[Data items]
= Beginning of Section =

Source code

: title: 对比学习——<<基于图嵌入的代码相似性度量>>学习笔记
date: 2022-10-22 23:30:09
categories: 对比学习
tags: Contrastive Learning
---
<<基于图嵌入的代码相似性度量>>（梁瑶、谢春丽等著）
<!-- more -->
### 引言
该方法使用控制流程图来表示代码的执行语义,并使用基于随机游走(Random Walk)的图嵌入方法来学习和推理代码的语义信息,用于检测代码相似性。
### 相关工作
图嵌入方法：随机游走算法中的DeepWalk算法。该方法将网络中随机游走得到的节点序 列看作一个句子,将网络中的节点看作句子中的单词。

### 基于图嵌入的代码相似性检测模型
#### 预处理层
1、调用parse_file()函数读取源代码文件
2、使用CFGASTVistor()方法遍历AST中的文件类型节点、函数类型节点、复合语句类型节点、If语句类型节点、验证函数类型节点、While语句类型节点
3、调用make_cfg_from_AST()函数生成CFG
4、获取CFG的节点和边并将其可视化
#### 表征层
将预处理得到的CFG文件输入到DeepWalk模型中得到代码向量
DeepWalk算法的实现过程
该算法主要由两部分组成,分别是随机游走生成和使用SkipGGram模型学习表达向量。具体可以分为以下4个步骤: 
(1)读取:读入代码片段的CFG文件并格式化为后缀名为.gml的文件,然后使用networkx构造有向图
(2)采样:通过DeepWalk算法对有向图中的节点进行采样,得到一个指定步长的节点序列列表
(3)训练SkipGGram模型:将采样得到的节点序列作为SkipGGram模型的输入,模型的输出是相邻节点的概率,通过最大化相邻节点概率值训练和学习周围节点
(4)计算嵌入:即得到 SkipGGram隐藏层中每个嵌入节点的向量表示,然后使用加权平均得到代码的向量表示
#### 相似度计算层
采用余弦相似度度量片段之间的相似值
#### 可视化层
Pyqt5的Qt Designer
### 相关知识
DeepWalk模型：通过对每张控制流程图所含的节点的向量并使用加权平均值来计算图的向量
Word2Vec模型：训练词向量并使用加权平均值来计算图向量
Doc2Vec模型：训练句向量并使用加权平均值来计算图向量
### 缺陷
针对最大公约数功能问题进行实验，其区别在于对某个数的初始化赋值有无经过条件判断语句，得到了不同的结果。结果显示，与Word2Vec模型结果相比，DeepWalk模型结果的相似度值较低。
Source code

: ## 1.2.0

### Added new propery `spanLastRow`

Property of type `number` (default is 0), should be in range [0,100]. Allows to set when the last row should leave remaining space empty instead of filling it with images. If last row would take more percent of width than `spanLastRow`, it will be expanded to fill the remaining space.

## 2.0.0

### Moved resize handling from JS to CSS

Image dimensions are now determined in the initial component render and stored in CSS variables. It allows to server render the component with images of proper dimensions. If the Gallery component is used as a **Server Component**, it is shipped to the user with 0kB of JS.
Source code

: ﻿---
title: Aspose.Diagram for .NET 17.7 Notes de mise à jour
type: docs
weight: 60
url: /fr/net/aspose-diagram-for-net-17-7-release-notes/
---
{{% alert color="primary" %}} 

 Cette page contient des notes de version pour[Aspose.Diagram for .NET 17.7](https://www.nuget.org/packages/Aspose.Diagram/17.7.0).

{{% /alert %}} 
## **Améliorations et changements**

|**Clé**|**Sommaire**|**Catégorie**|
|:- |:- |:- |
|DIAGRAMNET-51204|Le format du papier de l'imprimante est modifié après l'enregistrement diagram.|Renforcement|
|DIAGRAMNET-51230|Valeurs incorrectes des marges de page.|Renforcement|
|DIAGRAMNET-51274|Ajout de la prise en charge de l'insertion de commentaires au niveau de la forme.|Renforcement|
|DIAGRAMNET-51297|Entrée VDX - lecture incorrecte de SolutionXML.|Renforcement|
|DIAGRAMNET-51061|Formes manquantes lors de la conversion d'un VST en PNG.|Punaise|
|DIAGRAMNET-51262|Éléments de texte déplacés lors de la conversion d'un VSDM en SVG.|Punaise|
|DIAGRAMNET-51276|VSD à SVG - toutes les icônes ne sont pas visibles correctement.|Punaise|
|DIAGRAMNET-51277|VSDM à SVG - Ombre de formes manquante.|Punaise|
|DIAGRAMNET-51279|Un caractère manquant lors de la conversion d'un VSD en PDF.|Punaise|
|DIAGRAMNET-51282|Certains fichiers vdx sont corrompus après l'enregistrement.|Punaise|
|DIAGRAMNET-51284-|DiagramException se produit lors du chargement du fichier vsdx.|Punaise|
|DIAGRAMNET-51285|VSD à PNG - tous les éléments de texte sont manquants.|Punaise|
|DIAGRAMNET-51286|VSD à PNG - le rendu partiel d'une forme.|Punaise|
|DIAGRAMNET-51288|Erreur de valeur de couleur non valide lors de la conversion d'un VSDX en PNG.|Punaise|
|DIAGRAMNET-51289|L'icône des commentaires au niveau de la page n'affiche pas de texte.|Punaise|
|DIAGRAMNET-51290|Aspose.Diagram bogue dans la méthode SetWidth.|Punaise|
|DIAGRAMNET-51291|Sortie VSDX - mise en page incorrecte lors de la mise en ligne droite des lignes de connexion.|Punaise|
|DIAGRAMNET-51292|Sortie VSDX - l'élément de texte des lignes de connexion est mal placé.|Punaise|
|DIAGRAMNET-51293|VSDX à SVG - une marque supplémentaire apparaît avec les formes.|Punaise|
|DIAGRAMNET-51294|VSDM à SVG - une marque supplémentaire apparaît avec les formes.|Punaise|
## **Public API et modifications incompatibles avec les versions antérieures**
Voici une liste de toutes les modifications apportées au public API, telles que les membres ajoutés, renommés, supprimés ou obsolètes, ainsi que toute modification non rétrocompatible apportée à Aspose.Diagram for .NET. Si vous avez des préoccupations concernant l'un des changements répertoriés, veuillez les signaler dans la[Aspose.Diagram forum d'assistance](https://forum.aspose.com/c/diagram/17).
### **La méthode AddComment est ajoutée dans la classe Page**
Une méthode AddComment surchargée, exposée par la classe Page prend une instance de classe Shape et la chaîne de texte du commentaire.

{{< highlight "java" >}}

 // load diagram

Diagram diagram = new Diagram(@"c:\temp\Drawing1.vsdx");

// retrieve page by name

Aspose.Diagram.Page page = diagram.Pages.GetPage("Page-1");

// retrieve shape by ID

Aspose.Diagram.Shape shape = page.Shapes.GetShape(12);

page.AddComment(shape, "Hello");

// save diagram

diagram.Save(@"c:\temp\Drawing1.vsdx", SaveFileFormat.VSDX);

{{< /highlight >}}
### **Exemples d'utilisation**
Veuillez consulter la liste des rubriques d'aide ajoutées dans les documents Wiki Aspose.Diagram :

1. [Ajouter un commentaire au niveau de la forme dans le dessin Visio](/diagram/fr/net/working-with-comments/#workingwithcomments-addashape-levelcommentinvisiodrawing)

= End of Section =

- _PROBLEM DESCRIPTION_:
Starting at the first line of the data above, retype each line exactly until you reach the line containing "### Added new", and include that line too.

- _FINAL ANSWER_:
Source code

: title: 对比学习——<<基于图嵌入的代码相似性度量>>学习笔记
date: 2022-10-22 23:30:09
categories: 对比学习
tags: Contrastive Learning
---
<<基于图嵌入的代码相似性度量>>（梁瑶、谢春丽等著）
<!-- more -->
### 引言
该方法使用控制流程图来表示代码的执行语义,并使用基于随机游走(Random Walk)的图嵌入方法来学习和推理代码的语义信息,用于检测代码相似性。
### 相关工作
图嵌入方法：随机游走算法中的DeepWalk算法。该方法将网络中随机游走得到的节点序 列看作一个句子,将网络中的节点看作句子中的单词。

### 基于图嵌入的代码相似性检测模型
#### 预处理层
1、调用parse_file()函数读取源代码文件
2、使用CFGASTVistor()方法遍历AST中的文件类型节点、函数类型节点、复合语句类型节点、If语句类型节点、验证函数类型节点、While语句类型节点
3、调用make_cfg_from_AST()函数生成CFG
4、获取CFG的节点和边并将其可视化
#### 表征层
将预处理得到的CFG文件输入到DeepWalk模型中得到代码向量
DeepWalk算法的实现过程
该算法主要由两部分组成,分别是随机游走生成和使用SkipGGram模型学习表达向量。具体可以分为以下4个步骤: 
(1)读取:读入代码片段的CFG文件并格式化为后缀名为.gml的文件,然后使用networkx构造有向图
(2)采样:通过DeepWalk算法对有向图中的节点进行采样,得到一个指定步长的节点序列列表
(3)训练SkipGGram模型:将采样得到的节点序列作为SkipGGram模型的输入,模型的输出是相邻节点的概率,通过最大化相邻节点概率值训练和学习周围节点
(4)计算嵌入:即得到 SkipGGram隐藏层中每个嵌入节点的向量表示,然后使用加权平均得到代码的向量表示
#### 相似度计算层
采用余弦相似度度量片段之间的相似值
#### 可视化层
Pyqt5的Qt Designer
### 相关知识
DeepWalk模型：通过对每张控制流程图所含的节点的向量并使用加权平均值来计算图的向量
Word2Vec模型：训练词向量并使用加权平均值来计算图向量
Doc2Vec模型：训练句向量并使用加权平均值来计算图向量
### 缺陷
针对最大公约数功能问题进行实验，其区别在于对某个数的初始化赋值有无经过条件判断语句，得到了不同的结果。结果显示，与Word2Vec模型结果相比，DeepWalk模型结果的相似度值较低。
Source code

: ## 1.2.0

### Added new propery `spanLastRow`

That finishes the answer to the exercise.